The openSecurity verdict: The presidential election is the first since government forces defeated a 26-year insurgency by Tamil Tiger rebels. Both Fonseka and President Rajapakse were the architects of a final assault on Tamil Tiger separatists last year that the UN says killed 7,000 civilians in Tamil areas. After the end of the conflict, which prompted allegations of war crimes, an estimated 300,000 displaced Tamils were detained in camps that were closed to the media and humanitarian groups. An estimated 80,000 people remain in such camps.
President Rajapakse now faces the challenge of providing resources to the displaced civilian population to rebuild their homes and livelihood to ensure long term security and prosperity in Sri Lanka. Rajapakse has promised to rekindle Sri Lanka's crippled economy by repairing the countries existing infrastructure and improving communication by building roads, particularly in the war-torn north. He ran under the slogan 'A Brighter Future'.

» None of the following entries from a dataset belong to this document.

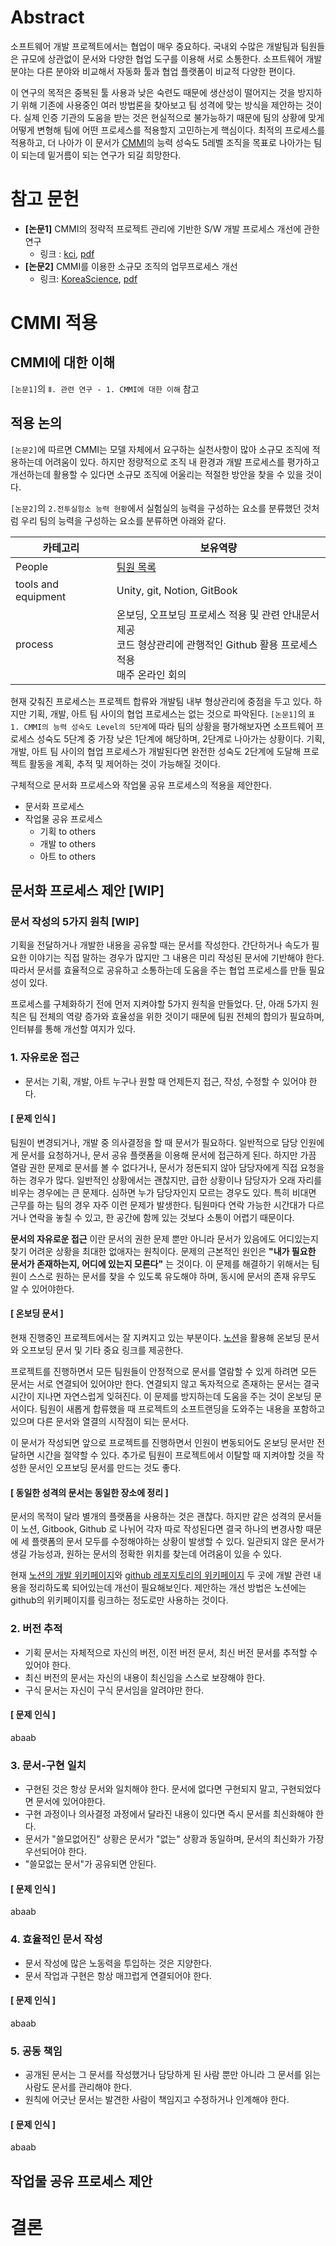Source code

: # Abstract
소프트웨어 개발 프로젝트에서는 협업이 매우 중요하다.
국내외 수많은 개발팀과 팀원들은 규모에 상관없이 문서와 다양한 협업 도구를 이용해 서로 소통한다.
소프트웨어 개발 분야는 다른 분야와 비교해서 자동화 툴과 협업 플랫폼이 비교적 다양한 편이다.

이 연구의 목적은 중복된 툴 사용과 낮은 숙련도 때문에 생산성이 떨어지는 것을 방지하기 위해 기존에 사용중인 여러 방법론을 찾아보고 팀 성격에 맞는 방식을 제안하는 것이다.
실제 인증 기관의 도움을 받는 것은 현실적으로 불가능하기 때문에 팀의 상황에 맞게 어떻게 변형해 팀에 어떤 프로세스를 적용할지 고민하는게 핵심이다.
최적의 프로세스를 적용하고, 더 나아가 이 문서가 [CMMI](https://ko.wikipedia.org/wiki/능력_성숙도_통합_모델)의 능력 성숙도 5레벨 조직을 목표로 나아가는 팀이 되는데 밑거름이 되는 연구가 되길 희망한다.

# 참고 문헌
- __[논문1]__ CMMI의 정략적 프로젝트 관리에 기반한 S/W 개발 프로세스 개선에 관한 연구
    - 링크 : [kci](https://www.kci.go.kr/kciportal/ci/sereArticleSearch/ciSereArtiView.kci?sereArticleSearchBean.artiId=ART002355908), [pdf](https://scienceon.kisti.re.kr/commons/util/originalView.do?cn=JAKO201820540193934&dbt=JAKO&koi=KISTI1.1003%2FJNL.JAKO201820540193934)
- __[논문2]__ CMMI를 이용한 소규모 조직의 업무프로세스 개선
    - 링크: [KoreaScience](https://www.koreascience.or.kr/article/CFKO200527465789825.page), [pdf](https://www.koreascience.or.kr/article/CFKO200527465789825.pdf)

# CMMI 적용
## CMMI에 대한 이해
`[논문1]`의 `Ⅱ. 관련 연구 - 1. CMMI에 대한 이해` 참고 

## 적용 논의
`[논문2]`에 따르면 CMMI는 모델 자체에서 요구하는 실천사항이 많아 소규모 조직에 적용하는데 어려움이 있다.
하지만 정량적으로 조직 내 환경과 개발 프로세스를 평가하고 개선하는데 활용할 수 있다면 소규모 조직에 어울리는 적절한 방안을 찾을 수 있을 것이다.

`[논문2]`의 `2.전투실험소 능력 현황`에서 실험실의 능력을 구성하는 요소를 분류했던 것처럼 우리 팀의 능력을 구성하는 요소를 분류하면 아래와 같다.

|카테고리|보유역량|
|-|-|
|People|[팀원 목록](https://www.notion.so/ryu93notion/13a1fe69ab34802684e2d5b680839751)|
|tools and equipment|Unity, git, Notion, GitBook|
|process|온보딩, 오프보딩 프로세스 적용 및 관련 안내문서 제공</br>코드 형상관리에 관행적인 Github 활용 프로세스 적용</br>매주 온라인 회의|

현재 갖춰진 프로세스는 프로젝트 합류와 개발팀 내부 형상관리에 중점을 두고 있다.
하지만 기획, 개발, 아트 팀 사이의 협업 프로세스는 없는 것으로 파악된다.
`[논문1]`의 `표 1. CMMI의 능력 성숙도 Level의 5단계`에 따라 팀의 상황을 평가해보자면 소프트웨어 프로세스 성숙도 5단계 중 가장 낮은 1단계에 해당하며, 2단계로 나아가는 상황이다.
기획, 개발, 아트 팀 사이의 협업 프로세스가 개발된다면 완전한 성숙도 2단계에 도달해 프로젝트 활동을 계획, 추적 및 제어하는 것이 가능해질 것이다.

구체적으로 문서화 프로세스와 작업물 공유 프로세스의 적용을 제안한다.
- 문서화 프로세스
- 작업물 공유 프로세스
    - 기획 to others
    - 개발 to others
    - 아트 to others

## 문서화 프로세스 제안 [WIP]
### 문서 작성의 5가지 원칙 [WIP]
기획을 전달하거나 개발한 내용을 공유할 때는 문서를 작성한다.
간단하거나 속도가 필요한 이야기는 직접 말하는 경우가 많지만 그 내용은 미리 작성된 문서에 기반해야 한다.
따라서 문서를 효율적으로 공유하고 소통하는데 도움을 주는 협업 프로세스를 만들 필요성이 있다.

프로세스를 구체화하기 전에 먼저 지켜야할 5가지 원칙을 만들었다.
단, 아래 5가지 원칙은 팀 전체의 역량 증가와 효율성을 위한 것이기 때문에 팀원 전체의 합의가 필요하며, 인터뷰를 통해 개선할 여지가 있다.

### 1. 자유로운 접근
- 문서는 기획, 개발, 아트 누구나 원할 때 언제든지 접근, 작성, 수정할 수 있어야 한다.

#### [ 문제 인식 ]
팀원이 변경되거나, 개발 중 의사결정을 할 때 문서가 필요하다.
일반적으로 담당 인원에게 문서를 요청하거나, 문서 공유 플랫폼을 이용해 문서에 접근하게 된다.
하지만 가끔 열람 권한 문제로 문서를 볼 수 없다거나, 문서가 정돈되지 않아 담당자에게 직접 요청을 하는 경우가 많다.
일반적인 상황에서는 괜찮지만, 급한 상황이나 담당자가 오래 자리를 비우는 경우에는 큰 문제다.
심하면 누가 담당자인지 모르는 경우도 있다.
특히 비대면 근무를 하는 팀의 경우 자주 이런 문제가 발생한다.
팀원마다 연락 가능한 시간대가 다르거나 연락을 놓칠 수 있고, 한 공간에 함께 있는 것보다 소통이 어렵기 때문이다.

__문서의 자유로운 접근__ 이란 문서의 권한 문제 뿐만 아니라 문서가 있음에도 어디있는지 찾기 어려운 상황을 최대한 없애자는 원칙이다.
문제의 근본적인 원인은 __"내가 필요한 문서가 존재하는지, 어디에 있는지 모른다"__ 는 것이다.
이 문제를 해결하기 위해서는 팀원이 스스로 원하는 문서를 찾을 수 있도록 유도해야 하며, 동시에 문서의 존재 유무도 알 수 있어야한다.

#### [ 온보딩 문서 ]

현재 진행중인 프로젝트에서는 잘 지켜지고 있는 부분이다. [노션](https://www.notion.so/ryu93notion/Project-TTC-13a1fe69ab34807f90d2c28ca14873bc)을 활용해 온보딩 문서와 오프보딩 문서 및 기타 중요 링크를 제공한다.

프로젝트를 진행하면서 모든 팀원들이 안정적으로 문서를 열람할 수 있게 하려면 모든 문서는 서로 연결되어 있어야만 한다.
연결되지 않고 독자적으로 존재하는 문서는 결국 시간이 지나면 자연스럽게 잊혀진다.
이 문제를 방지하는데 도움을 주는 것이 온보딩 문서이다. 
팀원이 새롭게 합류했을 때 프로젝트의 소프트랜딩을 도와주는 내용을 포함하고 있으며 다른 문서와 열결의 시작점이 되는 문서다.

이 문서가 작성되면 앞으로 프로젝트를 진행하면서 인원이 변동되어도 온보딩 문서만 전달하면 시간을 절약할 수 있다.
추가로 팀원이 프로젝트에서 이탈할 때 지켜야할 것을 작성한 문서인 오프보딩 문서를 만드는 것도 좋다.

#### [ 동일한 성격의 문서는 동일한 장소에 정리 ]
문서의 목적이 달라 별개의 플랫폼을 사용하는 것은 괜찮다.
하지만 같은 성격의 문서들이 노션, Gitbook, Github 로 나뉘어 각자 따로 작성된다면 결국 하나의 변경사항 때문에 세 플랫폼의 문서 모두를 수정해야하는 상황이 발생할 수 있다.
일관되지 않은 문서가 생길 가능성과, 원하는 문서의 정확한 위치를 찾는데 어려움이 있을 수 있다.

현재 [노션의 개발 위키페이지](https://www.notion.so/ryu93notion/13a1fe69ab3480beb51cfa44acaadbc8?pvs=25)와 [github 레포지토리의 위키페이지](https://github.com/Ten-Thousand-Copies/TTC-client/wiki/Git-convention) 두 곳에 개발 관련 내용을 정리하도록 되어있는데 개선이 필요해보인다.
제안하는 개선 방법은 노션에는 github의 위키페이지를 링크하는 정도로만 사용하는 것이다.

### 2. 버전 추적
- 기획 문서는 자체적으로 자신의 버전, 이전 버전 문서, 최신 버전 문서를 추적할 수 있어야 한다.
- 최신 버전의 문서는 자신의 내용이 최신임을 스스로 보장해야 한다.
- 구식 문서는 자신이 구식 문서임을 알려야만 한다.

#### [ 문제 인식 ]
abaab

### 3. 문서-구현 일치
- 구현된 것은 항상 문서와 일치해야 한다. 문서에 없다면 구현되지 말고, 구현되었다면 문서에 있어야한다.
- 구현 과정이나 의사결정 과정에서 달라진 내용이 있다면 즉시 문서를 최신화해야 한다.
- 문서가 "쓸모없어진" 상황은 문서가 "없는" 상황과 동일하며, 문서의 최신화가 가장 우선되어야 한다.
- "쓸모없는 문서"가 공유되면 안된다.

#### [ 문제 인식 ]
abaab


### 4. 효율적인 문서 작성
- 문서 작성에 많은 노동력을 투입하는 것은 지양한다.
- 문서 작업과 구현은 항상 매끄럽게 연결되어야 한다.

#### [ 문제 인식 ]
abaab

### 5. 공동 책임
- 공개된 문서는 그 문서를 작성했거나 담당하게 된 사람 뿐만 아니라 그 문서를 읽는 사람도 문서를 관리해야 한다.
- 원칙에 어긋난 문서는 발견한 사람이 책임지고 수정하거나 인계해야 한다.

#### [ 문제 인식 ]
abaab

## 작업물 공유 프로세스 제안

# 결론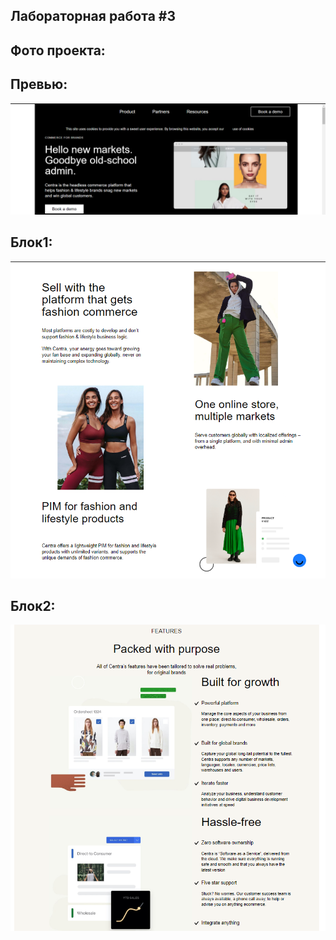 ## Лабораторная работа #3

## Фото проекта:

## Превью:

![](projectImages/Снимок.PNG)

## Блок1:

![](projectImages/Снимок1.PNG)

## Блок2:

![](projectImages/Снимок3.PNG)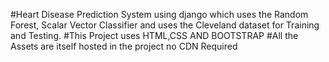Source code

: #Heart Disease Prediction System using django which uses the Random Forest, Scalar Vector Classifier and uses the Cleveland dataset for Training and Testing.
#This Project uses HTML,CSS AND BOOTSTRAP
#All the Assets are itself hosted in the project no CDN Required
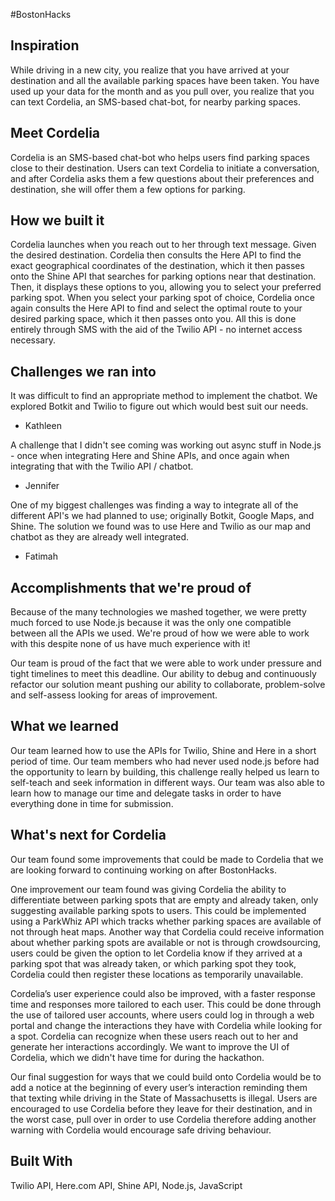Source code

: #BostonHacks

## Inspiration
While driving in a new city, you realize that you have arrived at your destination and all the available parking spaces have been taken. You have used up your data for the month and as you pull over, you realize that you can text Cordelia, an SMS-based chat-bot, for nearby parking spaces.

## Meet Cordelia
Cordelia is an SMS-based chat-bot who helps users find parking spaces close to their destination. Users can text Cordelia to initiate a conversation, and after Cordelia asks them a few questions about their preferences and destination, she will offer them a few options for parking.

## How we built it
Cordelia launches when you reach out to her through text message. Given the desired destination. Cordelia then consults the Here API to find the exact geographical coordinates of the destination, which it then passes onto the Shine API that searches for parking options near that destination. Then, it displays these options to you, allowing you to select your preferred parking spot. When you select your parking spot of choice, Cordelia once again consults the Here API to find and select the optimal route to your desired parking space, which it then passes onto you. All this is done entirely through SMS with the aid of the Twilio API - no internet access necessary.

## Challenges we ran into
It was difficult to find an appropriate method to implement the chatbot. We explored Botkit and Twilio to figure out which would best suit our needs.
- Kathleen

A challenge that I didn't see coming was working out async stuff in Node.js - once when integrating Here and Shine APIs, and once again when integrating that with the Twilio API / chatbot. 
- Jennifer 

One of my biggest challenges was finding a way to integrate all of the different API's we had planned to use; originally Botkit, Google Maps, and Shine. The solution we found was to use Here and Twilio as our map and chatbot as they are already well integrated.
- Fatimah

## Accomplishments that we're proud of
Because of the many technologies we mashed together, we were pretty much forced to use Node.js because it was the only one compatible between all the APIs we used. We're proud of how we were able to work with this despite none of us have much experience with it!

Our team is proud of the fact that we were able to work under pressure and tight timelines to meet this deadline. Our ability to debug and continuously refactor our solution meant pushing our ability to collaborate, problem-solve and self-assess looking for areas of improvement. 

## What we learned
Our team learned how to use the APIs for Twilio, Shine and Here in a short period of time. Our team members who had never used node.js before had the opportunity to learn by building, this challenge really helped us learn to self-teach and seek information in different ways. Our team was also able to learn how to manage our time and delegate tasks in order to have everything done in time for submission.

## What's next for Cordelia
Our team found some improvements that could be made to Cordelia that we are looking forward to continuing working on after BostonHacks.

One improvement our team found was giving Cordelia the ability to differentiate between parking spots that are empty and already taken, only suggesting available parking spots to users. This could be implemented using a ParkWhiz API which tracks whether parking spaces are available of not through heat maps. Another way that Cordelia could receive information about whether parking spots are available or not is through crowdsourcing, users could be given the option to let Cordelia know if they arrived at a parking spot that was already taken, or which parking spot they took, Cordelia could then register these locations as temporarily unavailable.

Cordelia’s user experience could also be improved, with a faster response time and responses more tailored to each user. This could be done through the use of tailored user accounts, where users could log in through a web portal and change the interactions they have with Cordelia while looking for a spot. Cordelia can recognize when these users reach out to her and generate her interactions accordingly. We want to improve the UI of Cordelia, which we didn't have time for during the hackathon. 

Our final suggestion for ways that we could build onto Cordelia would be to add a notice at the beginning of every user’s interaction reminding them that texting while driving in the State of Massachusetts is illegal. Users are encouraged to use Cordelia before they leave for their destination, and in the worst case, pull over in order to use Cordelia therefore adding another warning with Cordelia would encourage safe driving behaviour.

## Built With
Twilio API, Here.com API, Shine API, Node.js, JavaScript




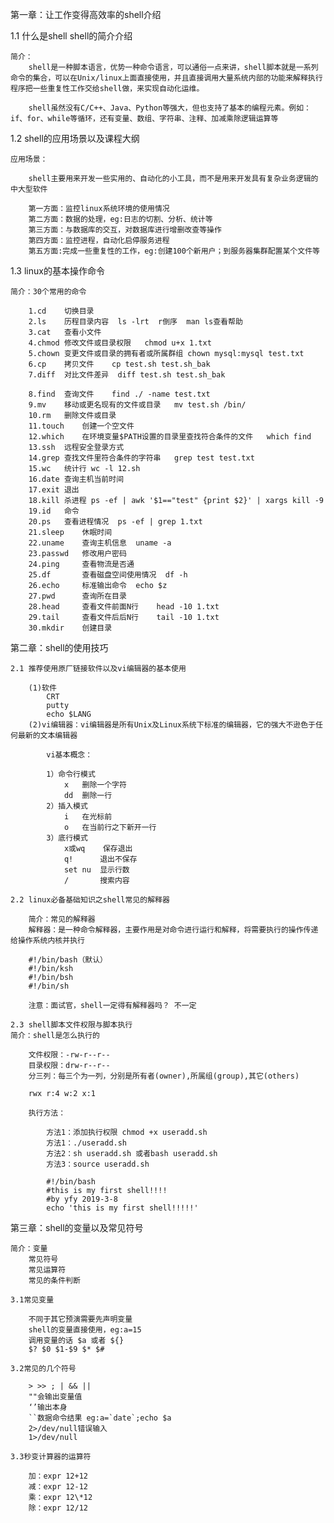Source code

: 第一章：让工作变得高效率的shell介绍

1.1 什么是shell	shell的简介介绍

	简介：
		shell是一种脚本语言，优势一种命令语言，可以通俗一点来讲，shell脚本就是一系列命令的集合，可以在Unix/linux上面直接使用，并且直接调用大量系统内部的功能来解释执行程序把一些重复性工作交给shell做，来实现自动化运维。
		
		shell虽然没有C/C++、Java、Python等强大，但也支持了基本的编程元素。例如：if、for、while等循环，还有变量、数组、字符串、注释、加减乘除逻辑运算等
		
		
1.2 shell的应用场景以及课程大纲
	
	应用场景：
		
		shell主要用来开发一些实用的、自动化的小工具，而不是用来开发具有复杂业务逻辑的中大型软件
		
		第一方面：监控linux系统环境的使用情况
		第二方面：数据的处理，eg:日志的切割、分析、统计等
		第三方面：与数据库的交互，对数据库进行增删改查等操作
		第四方面：监控进程，自动化启停服务进程
		第五方面:完成一些重复性的工作，eg:创建100个新用户；到服务器集群配置某个文件等
		
1.3 linux的基本操作命令
	
	简介：30个常用的命令
	
		1.cd	切换目录
		2.ls	历程目录内容	ls -lrt  r倒序  man ls查看帮助
		3.cat	查看小文件
		4.chmod	修改文件或目录权限	chmod u+x 1.txt
		5.chown	变更文件或目录的拥有者或所属群组 chown mysql:mysql test.txt 
		6.cp	拷贝文件	cp test.sh test.sh_bak
		7.diff	对比文件差异	diff test.sh test.sh_bak
		
		8.find	查询文件	find ./ -name test.txt
		9.mv	移动或更名现有的文件或目录	mv test.sh /bin/
		10.rm	删除文件或目录	
		11.touch 	创建一个空文件
		12.which 	在环境变量$PATH设置的目录里查找符合条件的文件	which find
		13.ssh	远程安全登录方式
		14.grep	查找文件里符合条件的字符串	grep test test.txt
		15.wc	统计行	wc -l 12.sh
		16.date	查询主机当前时间	
		17.exit	退出	
		18.kill	杀进程	ps -ef | awk '$1=="test" {print $2}' | xargs kill -9
		19.id	命令	
		20.ps 	查看进程情况	ps -ef | grep 1.txt
		21.sleep	休眠时间	
		22.uname	查询主机信息	uname -a
		23.passwd	修改用户密码	
		24.ping		查看物流是否通
		25.df		查看磁盘空间使用情况	df -h
		26.echo		标准输出命令	echo $z
		27.pwd		查询所在目录
		28.head		查看文件前面N行	head -10 1.txt
		29.tail		查看文件后后N行	tail -10 1.txt
		30.mkdir	创建目录
		
第二章：shell的使用技巧

	2.1 推荐使用原厂链接软件以及vi编辑器的基本使用
	
		(1)软件
			CRT
			putty
			echo $LANG
		(2)vi编辑器：vi编辑器是所有Unix及Linux系统下标准的编辑器，它的强大不逊色于任何最新的文本编辑器
			
			vi基本概念：
			
			1）命令行模式
				x	删除一个字符
				dd	删除一行
			2）插入模式
				i	在光标前
				o	在当前行之下新开一行
			3）底行模式
				x或wq	保存退出
				q!		退出不保存
				set nu	显示行数
				/		搜索内容
				
	2.2 linux必备基础知识之shell常见的解释器
	
		简介：常见的解释器
		解释器：是一种命令解释器，主要作用是对命令进行运行和解释，将需要执行的操作传递给操作系统内核并执行
		
		#!/bin/bash（默认）
		#!/bin/ksh
		#!/bin/bsh
		#!/bin/sh
		
		注意：面试官，shell一定得有解释器吗？ 不一定
		
	2.3 shell脚本文件权限与脚本执行
	简介：shell是怎么执行的
		
		文件权限：-rw-r--r--
		目录权限：drw-r--r--
		分三列：每三个为一列，分别是所有者(owner),所属组(group),其它(others)
		
		rwx r:4 w:2 x:1
		
		执行方法：
		
			方法1：添加执行权限 chmod +x useradd.sh
			方法1：./useradd.sh
			方法2：sh useradd.sh 或者bash useradd.sh
			方法3：source useradd.sh
			
			#!/bin/bash
			#this is my first shell!!!!
			#by yfy 2019-3-8
			echo 'this is my first shell!!!!!'

			
第三章：shell的变量以及常见符号
	
	简介：变量
		常见符号
		常见运算符
		常见的条件判断
	
	3.1常见变量
		
		不同于其它预演需要先声明变量
		shell的变量直接使用，eg:a=15
		调用变量的话 $a 或者 ${}
		$? $0 $1-$9 $* $#
		
	3.2常见的几个符号
		
		> >> ; | && ||
		""会输出变量值
		‘’输出本身
		``数据命令结果 eg:a=`date`;echo $a
		2>/dev/null错误输入
		1>/dev/null
		
	3.3秒变计算器的运算符
	
		加：expr 12+12
		减：expr 12-12
		乘：expr 12\*12
		除：expr 12/12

The run-up to the Sri Lankan elections has experienced spurts of violence and electoral violations. An independent election monitoring group, People’s Action for Free and Fair Elections, said there had been two bombings, four killings, twelve shootings and 137 injured in the lead-up to Tuesday’s vote. Early Tuesday morning, there were reports of explosions in the northern Sri Lankan city Jaffna.
In spite of such threats however, some 70 percent of Sri Lanka's 14 million-strong electorate turned out to vote. Turnout in the northern Tamil areas, where the fiercest fighting occurred during the conflict, was around 20 percent however. Many Tamils in the north did not vote because they were afraid of violence, unable to register, or had no transport to reach polling stations. In the Sinhalese majority south however, an 80 percent voter-turnout rate was reported. This boded well for the Rajapaksa camp as most of his supporters were from the rural south.
Yesterday, top Sri Lankan politicians vowed to block Fonseka from taking office if he won, as he was not registered to vote. The government argued that General Fonseka was therefore ineligible for the presidency, despite a strong statement to the contrary from the independent election commissioner. The general is a newcomer to party politics who quit the army in November amid suspicions that he had been plotting a coup d’etat.
Fonseka’s supporters included a group of Tamil parties known as the Tamil National Alliance, which was once seen as a front for the Tamil Tigers. Among the Tamil population however, there appeared to be little love for either candidate. According to reports from Tamil camps, it seemed, rather, that people calculated that a vote for Fonseka, who has said he will speed up the resettlement of the last of the refugees, was their best chance of a return to normality.
Election results show that only in districts in the northern and eastern parts of the country, where Tamils are more populous, did Fonseka claim substantial victories. Whilst Rajapakse courted the Tamil vote with promises of aid, the burning question will now be how the president will treat the Tamils who have been defeated militarily and now electorally. President Rajapksa may not feel inclined to reach out to those he has defeated, though for the sake of long term stability he would be wise to do so.
North and South Korea trade fire
North and South Korea exchanged artillery fire near their disputed sea border on Wednesday, highlighting the instability gripping the heavily armed frontier that divides the two countries. The South Korean media reported that the North twice fired artillery shells into the sea off the South's western coast. South Korean coastal bases responded to the first volley with warning shots, but no injuries were reported. The North said the firing had been part of an annual military drill, but Seoul said the action was 'provocative' and that the consequences of their response rest with the Northern side.
The latest clash is being seen as an attempt by Pyongyang to press home its demand for a peace deal that would open the way to international aid for its ruined economy.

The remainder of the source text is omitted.